LexisNexis, originally founded as Lexis, has always been ahead of the game, envisioning a future that would allow legal professionals to conduct independent research without relying on legal librarians. LexisNexis is one of the largest electronic databases for legal information and was the “first information service to directly serve end users.”
The Early Days of Legal Technology
After dictation machines became all the rage in the 1950s, the next tech book happened in the 1970s with the introduction of computer-assisted legal research (CALR). Leading the charge was a product known then only as Lexis.
Before then, lawyers did all their research manually. First, they had to go through legal librarians and pour over legal texts to get the information they needed, and then they would spend hours combing through case law, primary and secondary legal docs, statutes, federal regulations, and any type of legal information they would need to make a case or publish an article.
But Lexis was among the first to provide full online access to case law and legal text from online databases, making legal research easier for lawyers and law students alike. When Lexis created the red UBIQ terminal that allowed lawyers to research case law without an intermediary – and in minutes and hours instead of days and weeks – the field of legal research was changed forever.
Since searches could be conducted electronically, lawyers began to embrace other electronic possibilities. Namely, the word processor and personal computer. Instead of writing by hand or using a typewriter, lawyers used word processors to create their legal documents. By the late 70s and early 80s, most law firms used a word processor or a desktop computer and were firmly ensconced in the electronic era that carried the industry all the way into the new millennium.
Legal Technology in the 21st Century
Over time, there have been tremendous developments in legal technology. From case management software and ediscovery to esignature and contract lifecycle management (CLM) tools, legal departments are moving into the 21st century along with the rest of the business world.
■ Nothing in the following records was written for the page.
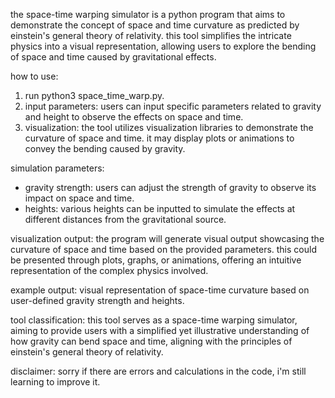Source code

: the space-time warping simulator is a python program that aims to demonstrate the concept of space and time curvature as predicted by einstein's general theory of relativity. this tool simplifies the intricate physics into a visual representation, allowing users to explore the bending of space and time caused by gravitational effects.

how to use:
1. run python3 space_time_warp.py.
2. input parameters: users can input specific parameters related to gravity and height to observe the effects on space and time.
3. visualization: the tool utilizes visualization libraries to demonstrate the curvature of space and time. it may display plots or animations to convey the bending caused by gravity.

simulation parameters:
- gravity strength: users can adjust the strength of gravity to observe its impact on space and time.
- heights: various heights can be inputted to simulate the effects at different distances from the gravitational source.

visualization output:
the program will generate visual output showcasing the curvature of space and time based on the provided parameters. this could be presented through plots, graphs, or animations, offering an intuitive representation of the complex physics involved.

example output:
visual representation of space-time curvature based on user-defined gravity strength and heights.

tool classification:
this tool serves as a space-time warping simulator, aiming to provide users with a simplified yet illustrative understanding of how gravity can bend space and time, aligning with the principles of einstein's general theory of relativity.

disclaimer: sorry if there are errors and calculations in the code, i'm still learning to improve it.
Most notably, the legal industry is seeing a ton of development in artificial intelligence (AI). In an industry that spends too much time reading and analyzing documents, AI has radically shifted the legal industry, particularly in legal research. AI is used to review contracts for litigation, manage documents, conduct ediscovery, and anticipate court decisions based on precedent. It analyzes a significant volume of texts, like court opinions, in a fraction of time, leaving the door open for more innovation and possibility.
According to LexisNexis, “AI-powered legal research platforms can help lawyers do more billable work more quickly, allowing them to spend more time putting that research to good use.”
LexisNexis has continued to evolve over time, acquiring complementary companies and expanding its product line to involve legal analytics and data-driven insights. Always ahead of the curve, LexisNexis has adopted artificial intelligence as part of its offerings, ushering the legal industry into the future of work.
Wherever there is evolution is legal, LexisNexis is right there. For over 50 years, this company has been innovating the legal industry and executing a vision way ahead of its time.